Protestors from British Muslim organisations outside the Chinese embassy in London, demanding an end to Beijing's internment and re-education policies in Xinjiang province, November 2021.
Alamy/Eleventh Hour Photography

Abdurahman Tohti's wife and two children have been lost to him since they left their new home in Istanbul in 2016 to return home to visit family. According to friends, she had been arrested at Urumqi airport and sentenced to ten years in prison. No one could tell him what had become of his two infant children. Suddenly, in May 2019, scrolling through TikTok he saw the familiar face of his son Abduleziz, now four years old, surrounded by other children, being fired with questions about himself and the “motherland” in Mandarin. He replied in perfect Chinese.
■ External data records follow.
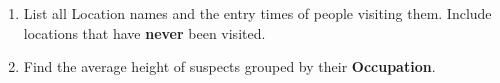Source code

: \documentclass[12pt,a4paper]{article}
\begin{document}
\begin{enumerate}
    \item List all Location names and the entry times of people visiting them. Include locations that have \textbf{never} been visited.






    \item Find the average height of suspects grouped by their \textbf{Occupation}.


\end{enumerate}
\end{document}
Abdurahman was devastated, but not alone. He is just one of many exiled parents whose children have been trapped in the largest assimilation project the world, sweeping up China's Uyghur and Tibetan children, stripping them of their language, their culture and their religion. Experts fear there will be nothing left within a generation.

According to Bill Clark, of Peace Catalyst International, addressing a specially convened Uyghur Human Rights Project (UHRP) webinar to coincide with the papal “pilgrimage of penance” to Canada, while America and Canada are urgently trying to right the wrongs of their devastating indigenous policies, Beijing has set its face like flint against Uyghurs, refusing to learn from the history it says the West itself should learn from.

Even as Pope Francis expresses "deep sorrow" and "humbly begs forgiveness" for Catholicism's "disastrous policies" in running boarding schools where children were wrenched not only from their parents, but also everything familiar to them, the copycat manoeuvres of the Chinese Communist Party (CCP) have inflicted on Uyghur and Tibetan children the very privations and cruelties it denounces. 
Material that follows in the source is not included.